Transcription, pictures excluded: write out the data below exactly.
(RECORDS TO USE)
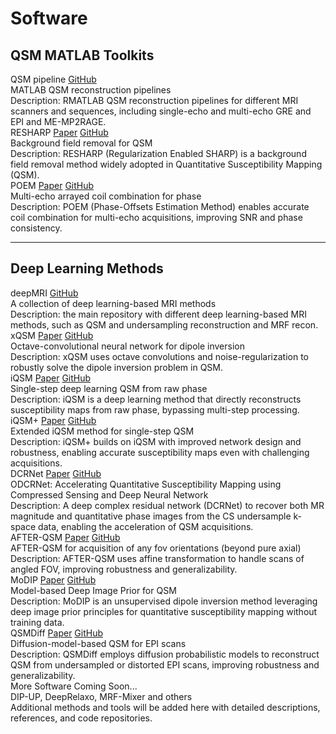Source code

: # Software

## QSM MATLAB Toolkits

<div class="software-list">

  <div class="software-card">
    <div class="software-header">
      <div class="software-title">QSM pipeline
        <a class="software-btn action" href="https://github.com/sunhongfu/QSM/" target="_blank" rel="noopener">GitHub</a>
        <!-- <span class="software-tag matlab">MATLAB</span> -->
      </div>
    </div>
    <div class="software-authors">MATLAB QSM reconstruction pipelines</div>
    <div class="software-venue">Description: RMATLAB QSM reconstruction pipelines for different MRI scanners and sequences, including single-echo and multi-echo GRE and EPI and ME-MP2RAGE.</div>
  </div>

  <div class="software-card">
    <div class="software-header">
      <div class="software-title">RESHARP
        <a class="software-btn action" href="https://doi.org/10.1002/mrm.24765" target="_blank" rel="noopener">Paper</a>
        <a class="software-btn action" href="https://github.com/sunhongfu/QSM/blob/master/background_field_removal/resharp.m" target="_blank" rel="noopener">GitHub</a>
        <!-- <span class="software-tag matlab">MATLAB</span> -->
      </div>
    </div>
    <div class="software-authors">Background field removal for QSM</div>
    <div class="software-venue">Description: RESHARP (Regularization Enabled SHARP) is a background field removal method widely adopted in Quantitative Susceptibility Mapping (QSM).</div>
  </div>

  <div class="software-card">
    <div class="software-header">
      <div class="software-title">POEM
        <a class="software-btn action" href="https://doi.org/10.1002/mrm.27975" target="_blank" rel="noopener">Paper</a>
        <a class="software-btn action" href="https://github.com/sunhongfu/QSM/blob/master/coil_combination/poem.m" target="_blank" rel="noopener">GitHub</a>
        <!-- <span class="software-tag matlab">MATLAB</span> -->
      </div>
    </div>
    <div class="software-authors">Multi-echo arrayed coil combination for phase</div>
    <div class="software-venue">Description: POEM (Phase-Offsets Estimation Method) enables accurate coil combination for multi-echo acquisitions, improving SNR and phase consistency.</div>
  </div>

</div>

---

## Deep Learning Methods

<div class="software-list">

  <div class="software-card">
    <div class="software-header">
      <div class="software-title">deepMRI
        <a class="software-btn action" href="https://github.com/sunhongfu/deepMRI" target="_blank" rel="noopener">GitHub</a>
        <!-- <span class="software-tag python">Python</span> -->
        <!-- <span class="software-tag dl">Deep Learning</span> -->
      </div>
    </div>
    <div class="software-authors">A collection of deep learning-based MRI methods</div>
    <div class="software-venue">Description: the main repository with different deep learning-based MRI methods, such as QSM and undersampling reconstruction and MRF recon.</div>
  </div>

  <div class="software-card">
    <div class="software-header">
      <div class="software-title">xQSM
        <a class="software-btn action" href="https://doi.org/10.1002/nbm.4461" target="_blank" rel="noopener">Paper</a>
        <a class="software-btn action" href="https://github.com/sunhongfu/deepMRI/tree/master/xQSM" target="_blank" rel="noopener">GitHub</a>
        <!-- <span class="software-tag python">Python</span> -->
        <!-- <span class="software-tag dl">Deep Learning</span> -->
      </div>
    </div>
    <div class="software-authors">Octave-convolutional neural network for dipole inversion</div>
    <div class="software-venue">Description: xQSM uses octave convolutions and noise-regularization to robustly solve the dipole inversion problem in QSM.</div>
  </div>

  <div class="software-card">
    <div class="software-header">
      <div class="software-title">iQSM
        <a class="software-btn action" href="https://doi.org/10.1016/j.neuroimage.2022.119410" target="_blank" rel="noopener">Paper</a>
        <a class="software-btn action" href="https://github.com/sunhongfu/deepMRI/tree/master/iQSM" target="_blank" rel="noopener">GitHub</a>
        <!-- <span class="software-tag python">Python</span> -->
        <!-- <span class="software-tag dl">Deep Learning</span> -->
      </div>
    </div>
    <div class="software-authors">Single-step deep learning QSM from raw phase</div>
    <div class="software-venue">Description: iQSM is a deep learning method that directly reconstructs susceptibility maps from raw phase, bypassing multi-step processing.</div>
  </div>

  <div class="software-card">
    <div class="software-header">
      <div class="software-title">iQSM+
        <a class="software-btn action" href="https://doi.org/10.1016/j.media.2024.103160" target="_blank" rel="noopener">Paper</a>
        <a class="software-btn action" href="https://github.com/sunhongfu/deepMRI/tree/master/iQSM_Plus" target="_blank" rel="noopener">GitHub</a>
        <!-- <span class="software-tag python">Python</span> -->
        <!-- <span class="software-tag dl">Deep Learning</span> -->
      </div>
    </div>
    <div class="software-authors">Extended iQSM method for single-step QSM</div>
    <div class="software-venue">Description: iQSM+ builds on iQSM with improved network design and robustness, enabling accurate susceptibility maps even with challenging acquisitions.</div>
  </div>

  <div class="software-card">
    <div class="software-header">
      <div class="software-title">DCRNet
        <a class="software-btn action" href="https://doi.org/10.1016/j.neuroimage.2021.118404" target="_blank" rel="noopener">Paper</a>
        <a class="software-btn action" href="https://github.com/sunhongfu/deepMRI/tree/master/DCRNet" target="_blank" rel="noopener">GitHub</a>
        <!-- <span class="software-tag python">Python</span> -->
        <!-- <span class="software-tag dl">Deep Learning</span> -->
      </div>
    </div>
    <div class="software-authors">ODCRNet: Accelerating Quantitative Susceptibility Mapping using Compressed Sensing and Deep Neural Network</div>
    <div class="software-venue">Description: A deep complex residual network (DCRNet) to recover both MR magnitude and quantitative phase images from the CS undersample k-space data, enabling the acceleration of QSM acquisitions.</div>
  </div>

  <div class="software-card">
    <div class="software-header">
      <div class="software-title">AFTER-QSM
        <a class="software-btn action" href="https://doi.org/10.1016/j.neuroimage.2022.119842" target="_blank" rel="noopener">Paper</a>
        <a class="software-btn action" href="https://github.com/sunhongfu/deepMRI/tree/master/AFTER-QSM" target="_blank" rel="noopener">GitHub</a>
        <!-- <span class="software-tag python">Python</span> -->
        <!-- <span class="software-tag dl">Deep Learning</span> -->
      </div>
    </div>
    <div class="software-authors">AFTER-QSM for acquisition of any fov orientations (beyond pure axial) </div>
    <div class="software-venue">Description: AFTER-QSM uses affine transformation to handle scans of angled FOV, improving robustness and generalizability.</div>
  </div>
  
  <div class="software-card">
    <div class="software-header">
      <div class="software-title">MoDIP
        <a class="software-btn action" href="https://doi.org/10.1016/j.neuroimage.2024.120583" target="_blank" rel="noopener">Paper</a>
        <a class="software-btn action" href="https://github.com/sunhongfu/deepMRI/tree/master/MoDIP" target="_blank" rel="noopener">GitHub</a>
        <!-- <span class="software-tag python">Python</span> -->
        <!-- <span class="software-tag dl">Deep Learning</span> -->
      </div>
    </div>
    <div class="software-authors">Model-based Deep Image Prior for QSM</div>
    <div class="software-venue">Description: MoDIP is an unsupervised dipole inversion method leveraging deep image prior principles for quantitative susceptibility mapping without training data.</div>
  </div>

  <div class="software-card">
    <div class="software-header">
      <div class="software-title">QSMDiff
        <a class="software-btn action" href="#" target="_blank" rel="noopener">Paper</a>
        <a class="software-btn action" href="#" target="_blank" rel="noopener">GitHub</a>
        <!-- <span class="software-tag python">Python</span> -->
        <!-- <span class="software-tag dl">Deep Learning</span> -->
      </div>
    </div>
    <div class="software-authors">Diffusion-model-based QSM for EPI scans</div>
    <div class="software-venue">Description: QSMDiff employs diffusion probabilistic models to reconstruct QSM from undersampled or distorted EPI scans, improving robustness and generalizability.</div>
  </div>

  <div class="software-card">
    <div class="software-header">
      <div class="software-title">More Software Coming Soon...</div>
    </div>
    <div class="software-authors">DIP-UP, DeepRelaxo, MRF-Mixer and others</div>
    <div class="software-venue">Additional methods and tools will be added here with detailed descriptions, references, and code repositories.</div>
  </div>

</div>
(End RECORDS TO USE)
▶ [EXERCISE ANSWER]
Source code

: # Software

## QSM MATLAB Toolkits

<div class="software-list">

  <div class="software-card">
    <div class="software-header">
      <div class="software-title">QSM pipeline
        <a class="software-btn action" href="https://github.com/sunhongfu/QSM/" target="_blank" rel="noopener">GitHub</a>
        <!-- <span class="software-tag matlab">MATLAB</span> -->
      </div>
    </div>
    <div class="software-authors">MATLAB QSM reconstruction pipelines</div>
    <div class="software-venue">Description: RMATLAB QSM reconstruction pipelines for different MRI scanners and sequences, including single-echo and multi-echo GRE and EPI and ME-MP2RAGE.</div>
  </div>

  <div class="software-card">
    <div class="software-header">
      <div class="software-title">RESHARP
        <a class="software-btn action" href="https://doi.org/10.1002/mrm.24765" target="_blank" rel="noopener">Paper</a>
        <a class="software-btn action" href="https://github.com/sunhongfu/QSM/blob/master/background_field_removal/resharp.m" target="_blank" rel="noopener">GitHub</a>
        <!-- <span class="software-tag matlab">MATLAB</span> -->
      </div>
    </div>
    <div class="software-authors">Background field removal for QSM</div>
    <div class="software-venue">Description: RESHARP (Regularization Enabled SHARP) is a background field removal method widely adopted in Quantitative Susceptibility Mapping (QSM).</div>
  </div>

  <div class="software-card">
    <div class="software-header">
      <div class="software-title">POEM
        <a class="software-btn action" href="https://doi.org/10.1002/mrm.27975" target="_blank" rel="noopener">Paper</a>
        <a class="software-btn action" href="https://github.com/sunhongfu/QSM/blob/master/coil_combination/poem.m" target="_blank" rel="noopener">GitHub</a>
        <!-- <span class="software-tag matlab">MATLAB</span> -->
      </div>
    </div>
    <div class="software-authors">Multi-echo arrayed coil combination for phase</div>
    <div class="software-venue">Description: POEM (Phase-Offsets Estimation Method) enables accurate coil combination for multi-echo acquisitions, improving SNR and phase consistency.</div>
  </div>

</div>

---

## Deep Learning Methods

<div class="software-list">

  <div class="software-card">
    <div class="software-header">
      <div class="software-title">deepMRI
        <a class="software-btn action" href="https://github.com/sunhongfu/deepMRI" target="_blank" rel="noopener">GitHub</a>
        <!-- <span class="software-tag python">Python</span> -->
        <!-- <span class="software-tag dl">Deep Learning</span> -->
      </div>
    </div>
    <div class="software-authors">A collection of deep learning-based MRI methods</div>
    <div class="software-venue">Description: the main repository with different deep learning-based MRI methods, such as QSM and undersampling reconstruction and MRF recon.</div>
  </div>

  <div class="software-card">
    <div class="software-header">
      <div class="software-title">xQSM
        <a class="software-btn action" href="https://doi.org/10.1002/nbm.4461" target="_blank" rel="noopener">Paper</a>
        <a class="software-btn action" href="https://github.com/sunhongfu/deepMRI/tree/master/xQSM" target="_blank" rel="noopener">GitHub</a>
        <!-- <span class="software-tag python">Python</span> -->
        <!-- <span class="software-tag dl">Deep Learning</span> -->
      </div>
    </div>
    <div class="software-authors">Octave-convolutional neural network for dipole inversion</div>
    <div class="software-venue">Description: xQSM uses octave convolutions and noise-regularization to robustly solve the dipole inversion problem in QSM.</div>
  </div>

  <div class="software-card">
    <div class="software-header">
      <div class="software-title">iQSM
        <a class="software-btn action" href="https://doi.org/10.1016/j.neuroimage.2022.119410" target="_blank" rel="noopener">Paper</a>
        <a class="software-btn action" href="https://github.com/sunhongfu/deepMRI/tree/master/iQSM" target="_blank" rel="noopener">GitHub</a>
        <!-- <span class="software-tag python">Python</span> -->
        <!-- <span class="software-tag dl">Deep Learning</span> -->
      </div>
    </div>
    <div class="software-authors">Single-step deep learning QSM from raw phase</div>
    <div class="software-venue">Description: iQSM is a deep learning method that directly reconstructs susceptibility maps from raw phase, bypassing multi-step processing.</div>
  </div>

  <div class="software-card">
    <div class="software-header">
      <div class="software-title">iQSM+
        <a class="software-btn action" href="https://doi.org/10.1016/j.media.2024.103160" target="_blank" rel="noopener">Paper</a>
        <a class="software-btn action" href="https://github.com/sunhongfu/deepMRI/tree/master/iQSM_Plus" target="_blank" rel="noopener">GitHub</a>
        <!-- <span class="software-tag python">Python</span> -->
        <!-- <span class="software-tag dl">Deep Learning</span> -->
      </div>
    </div>
    <div class="software-authors">Extended iQSM method for single-step QSM</div>
    <div class="software-venue">Description: iQSM+ builds on iQSM with improved network design and robustness, enabling accurate susceptibility maps even with challenging acquisitions.</div>
  </div>

  <div class="software-card">
    <div class="software-header">
      <div class="software-title">DCRNet
        <a class="software-btn action" href="https://doi.org/10.1016/j.neuroimage.2021.118404" target="_blank" rel="noopener">Paper</a>
        <a class="software-btn action" href="https://github.com/sunhongfu/deepMRI/tree/master/DCRNet" target="_blank" rel="noopener">GitHub</a>
        <!-- <span class="software-tag python">Python</span> -->
        <!-- <span class="software-tag dl">Deep Learning</span> -->
      </div>
    </div>
    <div class="software-authors">ODCRNet: Accelerating Quantitative Susceptibility Mapping using Compressed Sensing and Deep Neural Network</div>
    <div class="software-venue">Description: A deep complex residual network (DCRNet) to recover both MR magnitude and quantitative phase images from the CS undersample k-space data, enabling the acceleration of QSM acquisitions.</div>
  </div>

  <div class="software-card">
    <div class="software-header">
      <div class="software-title">AFTER-QSM
        <a class="software-btn action" href="https://doi.org/10.1016/j.neuroimage.2022.119842" target="_blank" rel="noopener">Paper</a>
        <a class="software-btn action" href="https://github.com/sunhongfu/deepMRI/tree/master/AFTER-QSM" target="_blank" rel="noopener">GitHub</a>
        <!-- <span class="software-tag python">Python</span> -->
        <!-- <span class="software-tag dl">Deep Learning</span> -->
      </div>
    </div>
    <div class="software-authors">AFTER-QSM for acquisition of any fov orientations (beyond pure axial) </div>
    <div class="software-venue">Description: AFTER-QSM uses affine transformation to handle scans of angled FOV, improving robustness and generalizability.</div>
  </div>
  
  <div class="software-card">
    <div class="software-header">
      <div class="software-title">MoDIP
        <a class="software-btn action" href="https://doi.org/10.1016/j.neuroimage.2024.120583" target="_blank" rel="noopener">Paper</a>
        <a class="software-btn action" href="https://github.com/sunhongfu/deepMRI/tree/master/MoDIP" target="_blank" rel="noopener">GitHub</a>
        <!-- <span class="software-tag python">Python</span> -->
        <!-- <span class="software-tag dl">Deep Learning</span> -->
      </div>
    </div>
    <div class="software-authors">Model-based Deep Image Prior for QSM</div>
    <div class="software-venue">Description: MoDIP is an unsupervised dipole inversion method leveraging deep image prior principles for quantitative susceptibility mapping without training data.</div>
  </div>

  <div class="software-card">
    <div class="software-header">
      <div class="software-title">QSMDiff
        <a class="software-btn action" href="#" target="_blank" rel="noopener">Paper</a>
        <a class="software-btn action" href="#" target="_blank" rel="noopener">GitHub</a>
        <!-- <span class="software-tag python">Python</span> -->
        <!-- <span class="software-tag dl">Deep Learning</span> -->
      </div>
    </div>
    <div class="software-authors">Diffusion-model-based QSM for EPI scans</div>
    <div class="software-venue">Description: QSMDiff employs diffusion probabilistic models to reconstruct QSM from undersampled or distorted EPI scans, improving robustness and generalizability.</div>
  </div>

  <div class="software-card">
    <div class="software-header">
      <div class="software-title">More Software Coming Soon...</div>
    </div>
    <div class="software-authors">DIP-UP, DeepRelaxo, MRF-Mixer and others</div>
    <div class="software-venue">Additional methods and tools will be added here with detailed descriptions, references, and code repositories.</div>
  </div>

</div>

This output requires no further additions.